[[ ENTRIES PROVIDED open ]]

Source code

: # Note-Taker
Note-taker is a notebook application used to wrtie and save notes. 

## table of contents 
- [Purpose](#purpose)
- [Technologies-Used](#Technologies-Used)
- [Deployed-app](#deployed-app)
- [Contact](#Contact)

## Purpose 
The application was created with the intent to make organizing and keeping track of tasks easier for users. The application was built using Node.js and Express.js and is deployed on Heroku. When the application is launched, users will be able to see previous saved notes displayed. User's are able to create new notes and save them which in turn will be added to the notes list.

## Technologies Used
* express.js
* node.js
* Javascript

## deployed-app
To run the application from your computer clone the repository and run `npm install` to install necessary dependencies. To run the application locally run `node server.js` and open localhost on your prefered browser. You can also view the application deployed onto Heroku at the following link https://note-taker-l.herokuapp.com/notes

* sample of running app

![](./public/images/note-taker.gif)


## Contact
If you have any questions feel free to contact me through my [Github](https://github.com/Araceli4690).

[[ ENTRIES PROVIDED closed ]]

Report back every line of the entries in which "Technologies" occurs.

- [Technologies-Used](#Technologies-Used)
## Technologies Used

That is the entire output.